## [Instructions for the task]
Below are some records. Print exactly the lines between the one holding "with accuracy of over 88%.</li>" and the one holding "Agency Relational Database</a></p>", inclusive, and nothing else.

[Plain-text document sources]
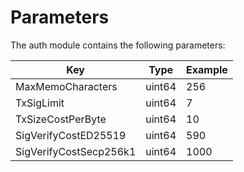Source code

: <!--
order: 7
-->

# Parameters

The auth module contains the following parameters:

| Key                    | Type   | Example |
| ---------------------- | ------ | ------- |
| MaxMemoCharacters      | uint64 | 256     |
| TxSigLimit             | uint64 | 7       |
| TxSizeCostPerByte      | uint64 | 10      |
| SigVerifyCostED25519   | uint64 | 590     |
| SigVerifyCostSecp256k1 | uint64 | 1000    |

==

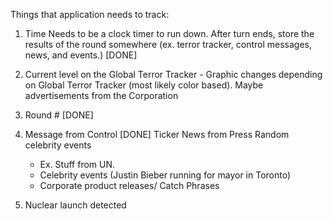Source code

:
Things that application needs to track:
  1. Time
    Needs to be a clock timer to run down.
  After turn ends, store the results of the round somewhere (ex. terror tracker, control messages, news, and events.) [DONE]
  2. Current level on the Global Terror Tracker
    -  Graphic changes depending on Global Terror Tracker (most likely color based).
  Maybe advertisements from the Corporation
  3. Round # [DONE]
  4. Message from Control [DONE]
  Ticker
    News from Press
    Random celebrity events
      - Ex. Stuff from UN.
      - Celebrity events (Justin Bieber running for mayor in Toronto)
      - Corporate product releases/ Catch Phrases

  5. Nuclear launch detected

==

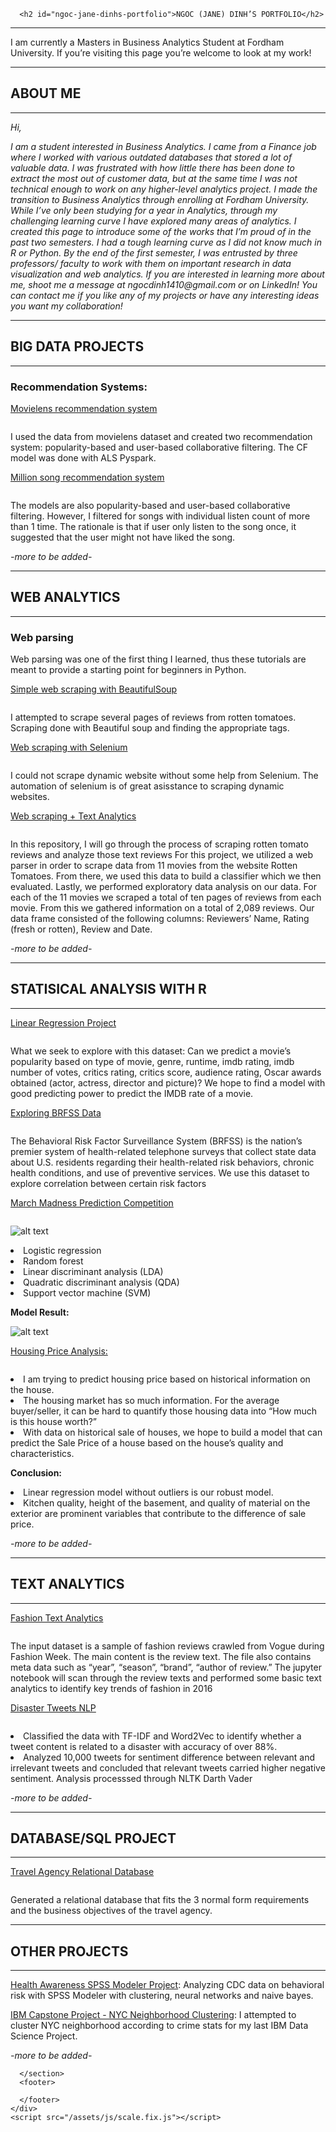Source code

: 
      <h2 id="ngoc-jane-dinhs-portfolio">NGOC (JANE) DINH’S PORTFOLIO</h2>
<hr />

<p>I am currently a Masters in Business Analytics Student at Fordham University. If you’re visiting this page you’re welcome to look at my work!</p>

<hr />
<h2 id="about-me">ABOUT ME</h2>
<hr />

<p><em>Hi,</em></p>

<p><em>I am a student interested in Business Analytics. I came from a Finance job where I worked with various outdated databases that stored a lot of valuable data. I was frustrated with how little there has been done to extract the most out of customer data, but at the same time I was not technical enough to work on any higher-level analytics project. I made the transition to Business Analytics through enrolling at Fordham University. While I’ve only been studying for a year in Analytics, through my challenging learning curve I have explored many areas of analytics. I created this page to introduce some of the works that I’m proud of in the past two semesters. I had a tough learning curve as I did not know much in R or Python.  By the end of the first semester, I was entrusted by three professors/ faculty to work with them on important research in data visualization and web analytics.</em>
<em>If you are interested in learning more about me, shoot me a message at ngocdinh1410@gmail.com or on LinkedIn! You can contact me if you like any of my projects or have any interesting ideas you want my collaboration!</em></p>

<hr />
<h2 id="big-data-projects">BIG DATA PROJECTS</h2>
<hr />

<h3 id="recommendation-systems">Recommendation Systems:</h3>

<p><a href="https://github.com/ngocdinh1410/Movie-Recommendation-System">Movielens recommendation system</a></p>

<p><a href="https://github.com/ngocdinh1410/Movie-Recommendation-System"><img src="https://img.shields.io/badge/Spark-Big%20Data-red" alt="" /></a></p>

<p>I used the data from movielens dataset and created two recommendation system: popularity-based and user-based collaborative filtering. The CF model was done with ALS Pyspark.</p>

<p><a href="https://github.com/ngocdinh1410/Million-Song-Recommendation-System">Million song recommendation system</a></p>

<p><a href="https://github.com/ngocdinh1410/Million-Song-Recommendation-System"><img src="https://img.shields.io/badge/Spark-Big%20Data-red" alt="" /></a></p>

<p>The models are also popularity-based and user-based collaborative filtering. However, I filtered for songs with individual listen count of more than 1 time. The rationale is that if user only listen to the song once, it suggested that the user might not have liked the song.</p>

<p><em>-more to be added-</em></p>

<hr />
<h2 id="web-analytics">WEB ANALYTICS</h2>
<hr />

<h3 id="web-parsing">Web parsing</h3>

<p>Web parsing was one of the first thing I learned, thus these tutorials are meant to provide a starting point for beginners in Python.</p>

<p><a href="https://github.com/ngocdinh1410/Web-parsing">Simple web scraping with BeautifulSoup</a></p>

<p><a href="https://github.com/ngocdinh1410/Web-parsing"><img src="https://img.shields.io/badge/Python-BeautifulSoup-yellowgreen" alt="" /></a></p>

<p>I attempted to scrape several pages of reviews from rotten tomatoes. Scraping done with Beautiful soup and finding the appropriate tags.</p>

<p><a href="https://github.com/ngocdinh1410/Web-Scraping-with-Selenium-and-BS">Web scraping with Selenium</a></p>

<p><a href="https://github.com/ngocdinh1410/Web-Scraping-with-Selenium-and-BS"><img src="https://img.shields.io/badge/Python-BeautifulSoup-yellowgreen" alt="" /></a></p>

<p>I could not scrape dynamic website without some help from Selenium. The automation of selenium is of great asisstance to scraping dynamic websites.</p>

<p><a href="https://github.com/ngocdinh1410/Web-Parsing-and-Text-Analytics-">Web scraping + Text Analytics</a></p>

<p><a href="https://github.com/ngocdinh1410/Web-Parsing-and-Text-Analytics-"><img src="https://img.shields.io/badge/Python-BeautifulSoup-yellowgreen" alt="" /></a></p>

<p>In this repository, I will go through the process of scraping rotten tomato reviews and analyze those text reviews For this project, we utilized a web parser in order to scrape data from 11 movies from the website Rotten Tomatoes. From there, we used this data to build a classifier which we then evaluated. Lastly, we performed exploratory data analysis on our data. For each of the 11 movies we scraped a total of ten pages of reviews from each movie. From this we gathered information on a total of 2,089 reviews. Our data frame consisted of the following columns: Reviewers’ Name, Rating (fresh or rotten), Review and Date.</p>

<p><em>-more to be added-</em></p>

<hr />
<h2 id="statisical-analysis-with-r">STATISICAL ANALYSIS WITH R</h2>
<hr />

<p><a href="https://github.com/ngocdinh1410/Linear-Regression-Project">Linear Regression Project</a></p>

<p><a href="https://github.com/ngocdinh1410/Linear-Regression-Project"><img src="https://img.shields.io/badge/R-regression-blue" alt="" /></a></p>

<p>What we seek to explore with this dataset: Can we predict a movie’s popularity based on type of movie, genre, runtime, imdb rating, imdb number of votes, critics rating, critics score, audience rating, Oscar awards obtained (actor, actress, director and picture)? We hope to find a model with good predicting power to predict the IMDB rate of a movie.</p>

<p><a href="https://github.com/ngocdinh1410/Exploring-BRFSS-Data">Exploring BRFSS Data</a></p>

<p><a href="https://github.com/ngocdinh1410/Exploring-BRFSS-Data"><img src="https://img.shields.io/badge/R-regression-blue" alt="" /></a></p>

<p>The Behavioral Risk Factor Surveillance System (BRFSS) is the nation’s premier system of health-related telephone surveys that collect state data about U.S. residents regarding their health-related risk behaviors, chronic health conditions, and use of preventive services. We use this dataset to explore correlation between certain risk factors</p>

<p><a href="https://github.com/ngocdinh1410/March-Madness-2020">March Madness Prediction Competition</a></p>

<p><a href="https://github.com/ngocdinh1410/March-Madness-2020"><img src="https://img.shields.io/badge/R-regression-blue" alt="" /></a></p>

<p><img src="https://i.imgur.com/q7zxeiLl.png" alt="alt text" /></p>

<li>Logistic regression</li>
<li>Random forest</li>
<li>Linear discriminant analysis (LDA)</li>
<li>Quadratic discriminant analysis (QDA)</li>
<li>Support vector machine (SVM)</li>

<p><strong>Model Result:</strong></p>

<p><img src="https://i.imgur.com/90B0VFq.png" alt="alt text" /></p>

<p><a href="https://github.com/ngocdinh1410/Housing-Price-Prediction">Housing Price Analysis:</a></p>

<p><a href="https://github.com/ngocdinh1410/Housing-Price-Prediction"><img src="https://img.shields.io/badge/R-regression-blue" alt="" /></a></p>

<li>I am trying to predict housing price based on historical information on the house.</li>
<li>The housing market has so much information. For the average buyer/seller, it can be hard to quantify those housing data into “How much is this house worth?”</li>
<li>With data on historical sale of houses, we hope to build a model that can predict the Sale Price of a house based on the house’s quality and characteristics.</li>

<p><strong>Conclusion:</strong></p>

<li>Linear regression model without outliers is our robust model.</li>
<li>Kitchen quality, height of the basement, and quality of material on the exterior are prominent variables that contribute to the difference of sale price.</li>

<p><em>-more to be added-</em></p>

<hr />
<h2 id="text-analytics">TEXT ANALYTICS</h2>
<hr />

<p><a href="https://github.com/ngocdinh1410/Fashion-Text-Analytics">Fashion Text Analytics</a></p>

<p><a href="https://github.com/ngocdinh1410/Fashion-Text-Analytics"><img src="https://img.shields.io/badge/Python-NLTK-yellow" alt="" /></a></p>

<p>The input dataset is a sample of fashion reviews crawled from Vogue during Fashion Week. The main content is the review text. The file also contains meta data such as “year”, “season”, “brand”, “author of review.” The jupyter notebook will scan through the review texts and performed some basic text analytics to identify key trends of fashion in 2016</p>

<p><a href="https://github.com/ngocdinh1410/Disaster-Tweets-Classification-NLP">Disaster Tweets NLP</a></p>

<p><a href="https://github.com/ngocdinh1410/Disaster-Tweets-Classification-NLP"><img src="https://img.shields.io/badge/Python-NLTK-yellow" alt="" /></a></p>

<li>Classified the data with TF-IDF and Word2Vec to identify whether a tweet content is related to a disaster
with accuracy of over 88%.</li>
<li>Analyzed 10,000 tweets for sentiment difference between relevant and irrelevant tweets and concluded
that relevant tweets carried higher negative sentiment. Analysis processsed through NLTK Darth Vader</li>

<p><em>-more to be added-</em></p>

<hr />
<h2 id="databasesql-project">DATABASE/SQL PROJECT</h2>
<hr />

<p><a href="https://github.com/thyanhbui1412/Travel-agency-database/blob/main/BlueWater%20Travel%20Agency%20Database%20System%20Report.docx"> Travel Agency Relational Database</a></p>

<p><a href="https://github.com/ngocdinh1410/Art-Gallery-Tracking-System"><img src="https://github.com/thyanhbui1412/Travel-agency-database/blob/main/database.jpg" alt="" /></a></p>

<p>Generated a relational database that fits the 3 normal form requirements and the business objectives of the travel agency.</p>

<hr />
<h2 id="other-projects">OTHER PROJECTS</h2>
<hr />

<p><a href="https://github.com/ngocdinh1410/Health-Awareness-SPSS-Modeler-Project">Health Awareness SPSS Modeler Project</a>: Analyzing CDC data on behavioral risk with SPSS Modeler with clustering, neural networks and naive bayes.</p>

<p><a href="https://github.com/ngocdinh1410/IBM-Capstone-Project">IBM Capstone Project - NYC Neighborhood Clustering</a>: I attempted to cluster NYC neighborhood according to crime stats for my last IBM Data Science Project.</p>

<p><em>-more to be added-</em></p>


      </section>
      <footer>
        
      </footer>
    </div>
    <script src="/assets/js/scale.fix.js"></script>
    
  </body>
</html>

## [Answer box]
with accuracy of over 88%.</li>
<li>Analyzed 10,000 tweets for sentiment difference between relevant and irrelevant tweets and concluded
that relevant tweets carried higher negative sentiment. Analysis processsed through NLTK Darth Vader</li>

<p><em>-more to be added-</em></p>

<hr />
<h2 id="databasesql-project">DATABASE/SQL PROJECT</h2>
<hr />

<p><a href="https://github.com/thyanhbui1412/Travel-agency-database/blob/main/BlueWater%20Travel%20Agency%20Database%20System%20Report.docx"> Travel Agency Relational Database</a></p>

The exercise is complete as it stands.